___ Data provided ___
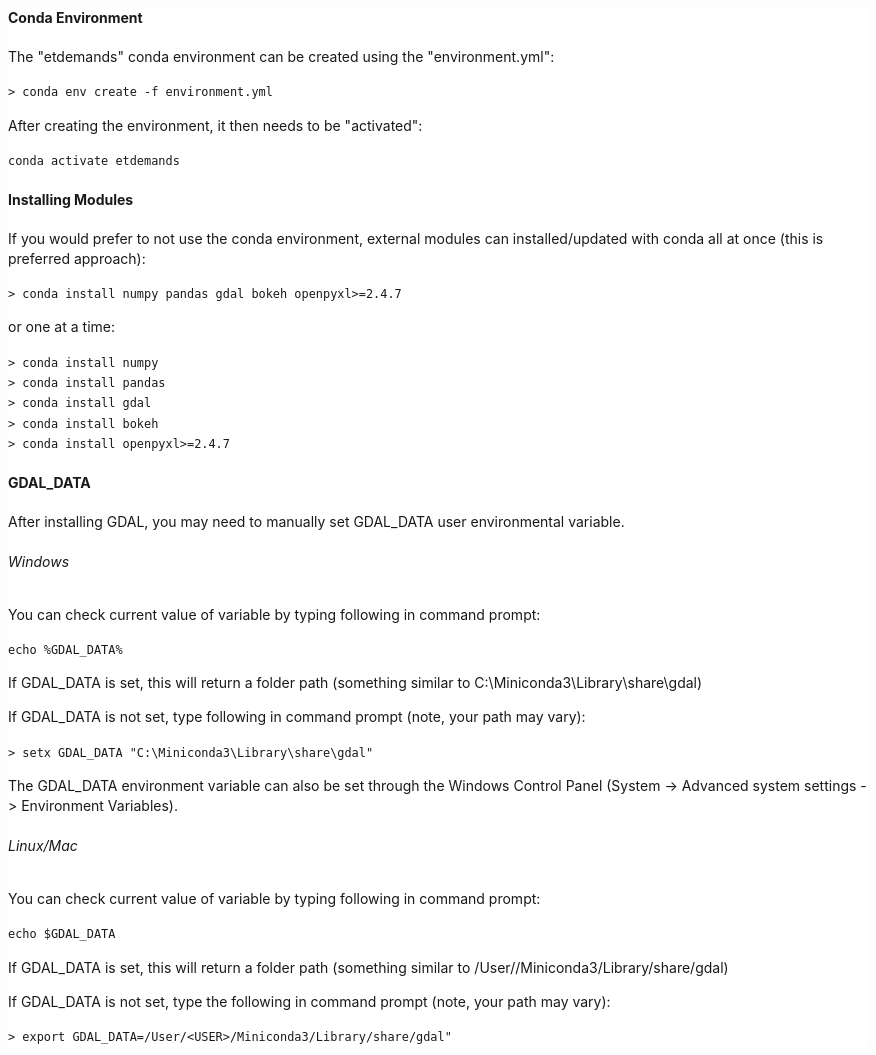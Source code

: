 #### Conda Environment

The "etdemands" conda environment can be created using the "environment.yml":
```
> conda env create -f environment.yml
```

After creating the environment, it then needs to be "activated":
```
conda activate etdemands
```

#### Installing Modules

If you would prefer to not use the conda environment, external modules can installed/updated with conda all at once (this is preferred approach):
```
> conda install numpy pandas gdal bokeh openpyxl>=2.4.7
```

or one at a time:
```
> conda install numpy
> conda install pandas
> conda install gdal
> conda install bokeh
> conda install openpyxl>=2.4.7
```

#### GDAL_DATA

After installing GDAL, you may need to manually set GDAL_DATA user environmental variable.

###### Windows

You can check current value of variable by typing following in command prompt:
```
echo %GDAL_DATA%
```
If GDAL_DATA is set, this will return a folder path (something similar to C:\Miniconda3\Library\share\gdal)

If GDAL_DATA is not set, type following in command prompt (note, your path may vary):
```
> setx GDAL_DATA "C:\Miniconda3\Library\share\gdal"
```

The GDAL_DATA environment variable can also be set through the Windows Control Panel (System -> Advanced system settings -> Environment Variables).

###### Linux/Mac

You can check current value of variable by typing following in command prompt:
```
echo $GDAL_DATA
```
If GDAL_DATA is set, this will return a folder path (something similar to /User/<USER>/Miniconda3/Library/share/gdal)

If GDAL_DATA is not set, type the following in command prompt (note, your path may vary):
```
> export GDAL_DATA=/User/<USER>/Miniconda3/Library/share/gdal"
```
___
## What you have to do:
Filter the data for the string "will" and copy every line that has it.

## Written solution:
If GDAL_DATA is set, this will return a folder path (something similar to C:\Miniconda3\Library\share\gdal)
If GDAL_DATA is set, this will return a folder path (something similar to /User/<USER>/Miniconda3/Library/share/gdal)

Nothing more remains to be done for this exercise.